**Work order:**
Whenever a line in the following entries includes "terminal", tally it. Report nothing except the final count.
(Stored data Opens)
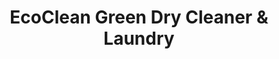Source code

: ---
title: "EcoClean Green Dry Cleaner & Laundry"
url: /austin/ecoclean-green-dry-cleaner-und-laundry/
shop: Wäscherei
---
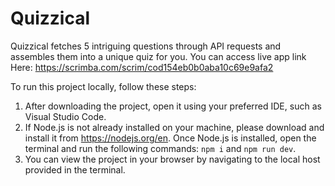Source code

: # Quizzical
Quizzical fetches 5 intriguing questions through API requests and assembles them into a unique quiz for you.
You can access live app link Here: https://scrimba.com/scrim/cod154eb0b0aba10c69e9afa2

To run this project locally, follow these steps:

  1. After downloading the project, open it using your preferred IDE, such as Visual Studio Code.
  2. If Node.js is not already installed on your machine, please download and install it from https://nodejs.org/en. Once Node.js is installed, open the terminal and run the following commands: `npm i` and `npm run dev`.
  3. You can view the project in your browser by navigating to the local host provided in the terminal.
(Stored data Closes)
**Solution to this task:**
2